In its first public update after the surprise disclosure of the vulnerabilities by Israeli-based security firm CTS Labs, AMD said the issues are associated with the firmware managing the embedded security control processor in some of its products (AMD Secure Processor) and the chipset used in some socket AM4 and socket TR4 desktop platforms supporting AMD processors.
AMD attempted to downplay the risks, saying that any attacker gaining administrative access could have a wide range of attacks at their disposal “well beyond the exploits identified in this research.”
“Further, all modern operating systems and enterprise-quality hypervisors today have many effective security controls, such as Microsoft Windows Credential Guard in the Windows environment, in place to prevent unauthorized administrative access that would need to be overcome in order to affect these security issues,” the notice continued.
“Even if the full details were published today, attackers would need to invest significant development efforts to build attack tools that utilize these vulnerabilities. This level of effort is beyond the reach of most attackers,” Trail of Bits added.

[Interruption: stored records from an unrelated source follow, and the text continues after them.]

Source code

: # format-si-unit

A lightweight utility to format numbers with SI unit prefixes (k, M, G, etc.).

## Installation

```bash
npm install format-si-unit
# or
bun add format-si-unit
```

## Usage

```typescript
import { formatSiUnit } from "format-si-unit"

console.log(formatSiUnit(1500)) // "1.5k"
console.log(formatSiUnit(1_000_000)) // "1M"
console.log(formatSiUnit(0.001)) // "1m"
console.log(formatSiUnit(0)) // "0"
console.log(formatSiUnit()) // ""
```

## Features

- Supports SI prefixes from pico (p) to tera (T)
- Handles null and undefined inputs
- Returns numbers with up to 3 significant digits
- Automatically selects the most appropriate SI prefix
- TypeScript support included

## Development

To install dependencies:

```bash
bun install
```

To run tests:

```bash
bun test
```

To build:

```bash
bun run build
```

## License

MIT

Check Point has also confirmed two of the RYZENFALL vulnerabilities following its own review.
“This company was previously unknown to AMD and we find it unusual for a security firm to publish its research to the press without providing a reasonable amount of time for the company to investigate and address its findings,” AMD stated last week.
Some have compared the recent AMD vulnerabilities to Meltdown and Spectre, which impact CPUs from Intel, AMD, ARM and others. However, some argued that the issues disclosed by CTS Labs are nowhere near as severe due to the fact that they mostly impact AMD’s Secure Processor technology rather than the hardware itself.